7 Ağustos 2009 Cuma

Vergi indirimi otomotive yaradı

Hükümetin krizle duran talebi canlandırmak amacıyla Mart ayında aldığı Özel Tüketim Vergisi ve Katma Değer Vergisi indirimlerinden otomotiv sektörü kazançlı çıktı. Türkiye'nin en büyük otomotiv şirketlerinden Renault Mais'in Genel Müdürü İbrahim Aybar, "ÖTV indirimi sektöre
nefes aldırdı. Fazla stoklar eridi" dedi. Aybar, üç aylık dönemdeki satışın geçen yıla oranla 50 bin daha fazla olduğunu belirterek, "Bu sektör adına önemli bir kazanımdır" dedi. Otomotiv pazarında 2008 ortasından itibaren yüzde 60'a varan düşüş yaşandığını kaydeden İbrahim Aybar, vergi indirimleriyle 2009'un ikinci çeyreğinde toparlanma yaşandığını kaydetti. Kriz ortamında ülkedeki otomotiv fabrikalarının tam kapasiteyle çalışmaya başladığını hatırlatan Aybar, "Sağlanan imkanlarla vatandaşlar ekonomik araçlar alabildi" dedi.

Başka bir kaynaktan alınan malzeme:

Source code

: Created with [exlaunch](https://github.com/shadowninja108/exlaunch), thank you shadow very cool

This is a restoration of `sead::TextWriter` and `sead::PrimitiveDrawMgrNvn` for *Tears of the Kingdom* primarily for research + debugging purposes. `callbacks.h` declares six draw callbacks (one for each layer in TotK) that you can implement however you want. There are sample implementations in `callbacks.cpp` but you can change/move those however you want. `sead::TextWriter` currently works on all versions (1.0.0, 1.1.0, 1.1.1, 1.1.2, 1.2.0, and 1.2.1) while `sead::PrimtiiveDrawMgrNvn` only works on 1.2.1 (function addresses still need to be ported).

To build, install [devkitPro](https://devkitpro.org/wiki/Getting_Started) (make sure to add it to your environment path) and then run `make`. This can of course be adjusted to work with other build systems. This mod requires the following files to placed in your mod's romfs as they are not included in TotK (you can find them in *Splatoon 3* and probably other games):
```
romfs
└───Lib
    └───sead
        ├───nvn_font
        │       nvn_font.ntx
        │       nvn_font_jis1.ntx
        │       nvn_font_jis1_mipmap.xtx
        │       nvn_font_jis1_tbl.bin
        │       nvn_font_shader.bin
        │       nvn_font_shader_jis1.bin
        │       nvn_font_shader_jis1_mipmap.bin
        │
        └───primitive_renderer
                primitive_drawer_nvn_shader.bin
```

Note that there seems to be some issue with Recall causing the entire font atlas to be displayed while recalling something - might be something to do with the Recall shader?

Ticari araç pazarında da iyileşmeye dikkat çeken Aybar, geçen yıla göre satışların yüzde 7 arttığını da hatırlattı.

Fannie üçüncü kez Hazine'ye el açtı

Krizden ötürü batmanın eşiğine gelmesi ardından geçen yıl ABD Hazinesi tarafından kurtarılan mortgage şirketi Fannie Mae, üçüncü kez hükümtten yardım istedi. Fannie Mae, yılın ikinci çeyreğinde 15.2 milyar dolar zarar açıklaması ardından Hazine'den 10.7 milyar dolar yardım talep etti. Fredie Mac ile birlikte morgtgage piyasasında düzenleyici konumundaki Fannie Mae, Mart ayında da Hazine'den 15.2 milyar dolar yardım almıştı. Analistler, gayrimenkul sektöründeki bozulmanın sürmesi ve mortgage borçlarının ödenememesinden kaynaklanan sorunların artmasıyla zarar miktarının daha da artabileceğini ifade ediyorlar. Fannie Mae ve Freddie Mac şimdiye kadar hükümetten 200'er milyar dolar yardım almıştı. Fannie'nin son isteğiyle birlikte bu şirketler Hazine'den şimdiye kadar 96 milyar dolar ek yardım talebinde bulunmuş oldu. Amerikan hükümeti, gelecek yıldan itibaren bu şirketlerdeki devlet kontrolünden vazgeçerek ortak bir yapıya kavuşturmayı hedefliyor.

6 Ağustos 2009 Perşembe

Trichet: Yeni canlanma önlemleri gerekmiyor

Avrupa Merkez Bankası Başkanı Jean-Claude Trichet, enflasyon oranının yıl sonuna doğru yeniden artıya geçeceğini söyledi. Trichet, düzenlediği basın toplantısında, yılın kalan dönemindeki daralmanın ilk çeyreğe oranla azalacağını öngörürken, "Uzun bir süre büyüme zayıf kalacak. Kademeli bir toparlanma olacak" dedi. Krizle birlikte artan parasal genişlemenin yeterli sonuç vermediğine işaret eden Trichet, "Bankalar sermaye tabanlarını güçlendirmeli. Ekonominin toparlanmasıyla kriz önlemleri geri çekilecek. Yeni mali canlandırma önlemlerine gerek yok" dedi. Avrupa Merkez Bankası Yönetim Kurulu yaptığı toplantıda kısa vadeli faizlerin yüzde 1 olarak değiştirilmediğini de açıkladı.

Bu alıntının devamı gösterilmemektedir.